Fig. 4. MEcPP interacts with H-NS, a transcriptional repressor of fimE.

a, b Two independent LiP-MS analyses show differentially represented peptide features in the high-MEcPP ispg-2d and the control ctrl-d strains (a) and in wild-type E. coli total protein treated with MEcPP or MEP. The volcano plot displays log₁₀-transformed p-values (two-tailed, unpaired t tests) against log₂-transformed fold changes in normalized LiP peptide abundance between ispg-2d and ctrl-d strains (a), and between MEcPP- and MEP-treated total proteins (b). Significantly altered features (more than 2-fold change and p < 0.05, or nondetected in one group) are depicted in black, with purple dots highlighting overrepresented peptide features of H-NS in the high-MEcPP strain ispg-2d and MEcPP-treated wild-type total proteins. A green dot in (a) represents the underrepresented peptide feature of IspG in the ispg-2d strain. c Protein thermal shift assay demonstrates a shift in the melting temperature of H-NS in the presence of MEcPP, but not its analog HMBPP or NH₄OAc. IspC and IspG serve as negative and positive controls, respectively. Error bars represent the standard deviation, based on data from three technical replicates. Similar results were observed in two additional experiments. d, e Binding affinity determination of H-NS (d) and IspG (e) with MEcPP assessed by microscale thermophoresis. Source data are provided in a Source Data file.

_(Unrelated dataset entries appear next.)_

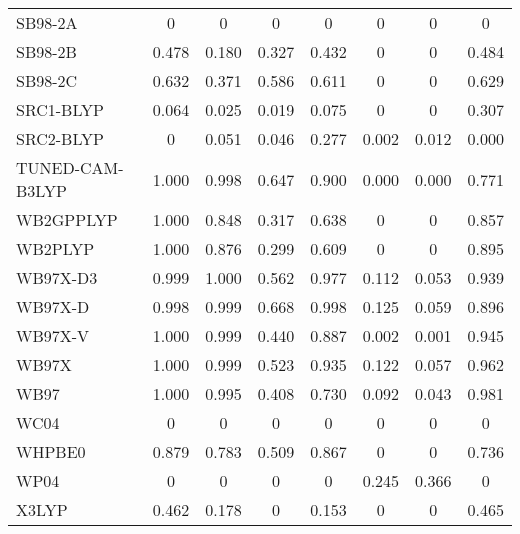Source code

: \begin{table*}
\begin{tabular}{|l|c|c|c|c|c|c|c|}
SB98-2A~\cite{Schmider1998_9624} & 0 & 0 & 0 & 0 & 0 & 0 & 0 \\
SB98-2B~\cite{Schmider1998_9624} & 0.478 & 0.180 & 0.327 & 0.432 & 0 & 0 & 0.484 \\
SB98-2C~\cite{Schmider1998_9624} & 0.632 & 0.371 & 0.586 & 0.611 & 0 & 0 & 0.629 \\
SRC1-BLYP~\cite{Besley2009_10350} & 0.064 & 0.025 & 0.019 & 0.075 & 0 & 0 & 0.307 \\
SRC2-BLYP~\cite{Besley2009_10350} & 0 & 0.051 & 0.046 & 0.277 & 0.002 & 0.012 & 0.000 \\
TUNED-CAM-B3LYP~\cite{Okuno2012_29} & 1.000 & 0.998 & 0.647 & 0.900 & 0.000 & 0.000 & 0.771 \\
WB2GPPLYP~\cite{CasanovaPaez2019_4735} & 1.000 & 0.848 & 0.317 & 0.638 & 0 & 0 & 0.857 \\
WB2PLYP~\cite{CasanovaPaez2019_4735} & 1.000 & 0.876 & 0.299 & 0.609 & 0 & 0 & 0.895 \\
WB97X-D3~\cite{Lin2013_263} & 0.999 & 1.000 & 0.562 & 0.977 & 0.112 & 0.053 & 0.939 \\
WB97X-D~\cite{Chai2008_6615} & 0.998 & 0.999 & 0.668 & 0.998 & 0.125 & 0.059 & 0.896 \\
WB97X-V~\cite{Mardirossian2014_9904} & 1.000 & 0.999 & 0.440 & 0.887 & 0.002 & 0.001 & 0.945 \\
WB97X~\cite{Chai2008_084106} & 1.000 & 0.999 & 0.523 & 0.935 & 0.122 & 0.057 & 0.962 \\
WB97~\cite{Chai2008_084106} & 1.000 & 0.995 & 0.408 & 0.730 & 0.092 & 0.043 & 0.981 \\
WC04~\cite{Wiitala2006_1085} & 0 & 0 & 0 & 0 & 0 & 0 & 0 \\
WHPBE0~\cite{Shao2020_587} & 0.879 & 0.783 & 0.509 & 0.867 & 0 & 0 & 0.736 \\
WP04~\cite{Wiitala2006_1085} & 0 & 0 & 0 & 0 & 0.245 & 0.366 & 0 \\
X3LYP~\cite{Xu2004_2673} & 0.462 & 0.178 & 0 & 0.153 & 0 & 0 & 0.465 \\
\bottomrule
\end{tabular}
\end{table*}
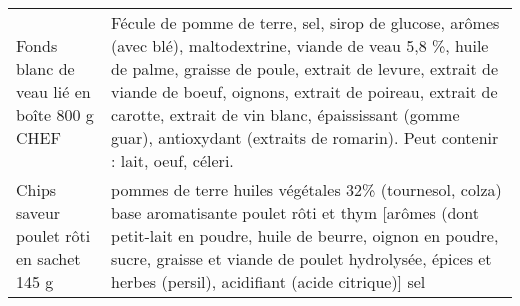 \begin{longtable}{p{5cm}p{10cm}}
                                                              Fonds blanc de veau lié en boîte 800 g CHEF &                                                                                                                                                                                                                                                                                                                                                                                                                                                                                                                                                                                                                                                                     Fécule de pomme de terre, sel, sirop de glucose, arômes (avec blé), maltodextrine, viande de veau 5,8 \%, huile de palme, graisse de poule, extrait de levure, extrait de viande de boeuf, oignons, extrait de poireau, extrait de carotte, extrait de vin blanc, épaississant (gomme guar), antioxydant (extraits de romarin).   Peut contenir : lait, oeuf, céleri. \\
                                                                 Chips saveur poulet rôti en sachet 145 g &                                                                                                                                                                                                                                                                                                                                                                                                                                                                                                                                                                                                                                                                                                                                                       pommes de terre  huiles végétales 32\% (tournesol, colza)  base aromatisante poulet rôti et thym [arômes (dont petit-lait en poudre, huile de beurre, oignon en poudre, sucre, graisse et viande de poulet hydrolysée, épices et herbes (persil), acidifiant (acide citrique)]  sel \\

\end{longtable}
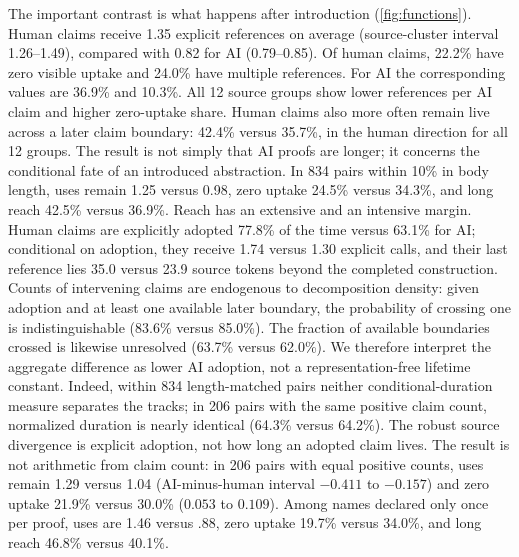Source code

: \documentclass[10pt]{article}
\begin{document}
The important contrast is what happens after introduction (\cref{fig:functions}).  Human claims
receive 1.35 explicit references on average (source-cluster interval 1.26--1.49), compared with
0.82 for AI (0.79--0.85).  Of human claims, 22.2\% have zero visible uptake and 24.0\% have multiple
references.  For AI the corresponding values are 36.9\% and 10.3\%.  All 12 source groups show
lower references per AI claim and higher zero-uptake share.  Human claims also more often remain
live across a later claim boundary: 42.4\% versus 35.7\%, in the human direction for all 12
groups.  The result is not simply that AI proofs are longer; it concerns the conditional fate of an
introduced abstraction.  In 834 pairs within 10\% in body length, uses remain 1.25 versus 0.98,
zero uptake 24.5\% versus 34.3\%, and long reach 42.5\% versus 36.9\%.
Reach has an extensive and an intensive margin.  Human claims are explicitly adopted 77.8\% of
the time versus 63.1\% for AI; conditional on adoption, they receive 1.74 versus 1.30 explicit calls,
and their last reference lies 35.0 versus 23.9 source tokens beyond the completed construction.  Counts of intervening claims are endogenous to decomposition density:
given adoption and at least one available later boundary, the probability of crossing one is
indistinguishable (83.6\% versus 85.0\%).  The fraction of available boundaries crossed is likewise
unresolved (63.7\% versus 62.0\%).  We therefore interpret the aggregate difference
as lower AI adoption, not a representation-free lifetime constant.  Indeed, within 834
length-matched pairs neither conditional-duration measure separates the tracks; in 206 pairs with
the same positive claim count, normalized duration is nearly identical (64.3\% versus 64.2\%).  The
robust source divergence is explicit adoption, not how long an adopted claim lives.
The result is not arithmetic from claim count: in 206 pairs with equal positive counts, uses remain
1.29 versus 1.04 (AI-minus-human interval $-0.411$ to $-0.157$) and zero uptake 21.9\% versus
30.0\% ($0.053$ to $0.109$).  Among names declared only once per proof, uses are 1.46 versus .88,
zero uptake 19.7\% versus 34.0\%, and long reach 46.8\% versus 40.1\%.
\end{document}
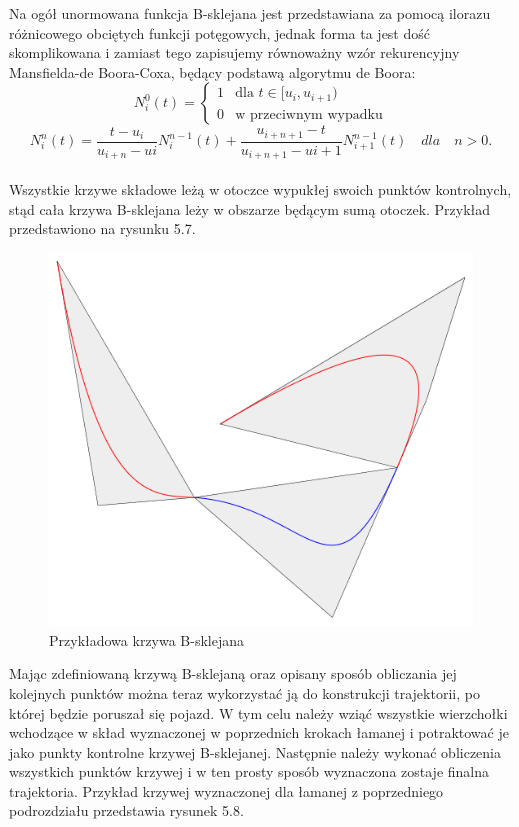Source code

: \documentclass[a4paper,11pt,twoside]{report}
\theoremstyle{definition}
\begin{document}
Na ogół unormowana funkcja B-sklejana jest przedstawiana za pomocą ilorazu różnicowego obciętych funkcji potęgowych, jednak forma ta jest dość skomplikowana i zamiast tego zapisujemy równoważny wzór rekurencyjny Mansfielda-de Boora-Coxa, będący podstawą algorytmu de Boora:
\\
$$
N^{0}_{i}(t) = 
\left\{ \begin{array}{ll}
1 & \textrm{dla $t \in [u_{i}, u_{i+1})$}\\
0 & \textrm{w przeciwnym wypadku}
\end{array} \right.
$$
$$
N^{n}_{i}(t) = \frac{t - u_{i}}{u_{i + n} - u{i}}N^{n - 1}_{i}(t) + \frac{u_{i + n + 1} - t}{u_{i + n + 1} - u{i + 1}}N^{n - 1}_{i + 1}(t) \quad dla \quad n > 0.
$$
\\
Wszystkie krzywe składowe leżą w otoczce wypukłej swoich punktów kontrolnych, stąd cała krzywa B-sklejana leży w obszarze będącym sumą otoczek. Przykład przedstawiono na rysunku 5.7.

\begin{figure}[h!]
\centering
\includegraphics[scale=0.3]{bsplineConvexHull}
\caption[Przykładowa krzywa B-Sklejana]{Przykładowa krzywa B-sklejana}
\end{figure}

Mając zdefiniowaną krzywą B-sklejaną oraz opisany sposób obliczania jej kolejnych punktów można teraz wykorzystać ją do konstrukcji trajektorii, po której będzie poruszał się pojazd. W tym celu należy wziąć wszystkie wierzchołki wchodzące w skład wyznaczonej w poprzednich krokach łamanej i potraktować je jako punkty kontrolne krzywej B-sklejanej. Następnie należy wykonać obliczenia wszystkich punktów krzywej i w ten prosty sposób wyznaczona zostaje finalna trajektoria. Przykład krzywej wyznaczonej dla łamanej z poprzedniego podrozdziału przedstawia rysunek 5.8.
\end{document}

Fig. 5. MEcPP derepresses fimE transcription.

a, b Relative expression levels of fimE assessed in CRISPRi strains and ispg-2 fimE::Tn5 revertant (a), as well as in MG1655 cells grown in increasing concentrations of benzyl viologen (b). Bars represent the mean value, and error bars show the standard deviations. Statistical analyses used are Brown-Forsythe and Welch ANOVA and two-sided Dunnett’s multiple comparisons tests. The data are obtained from at least three biological replicates per genotype or treatment, with each biological replicate comprising two technical replicates. c, d Polyacrylamide gel visualization of the relative abundance of the ON and OFF phases in the fimA promoter in CRISPRi strains, the ispg-2 fimE::Tn5 revertant, and the fimE overexpressor in the revertant (ispg-2 fimE::Tn5 pTrc-fimE-sfGFP) (d), as well as in MG1655 strains grown in increasing concentrations of benzyl viologen (d). HinfI restriction digestion of the amplified fimA promoter generates differential band patterns, visualizing the ON (520 bp + 124 bp) and OFF (405 bp and 239 bp) phases of the promoter. Consistent results in (c and d) were confirmed in 2 additional experiments. Source data are provided in a Source Data file.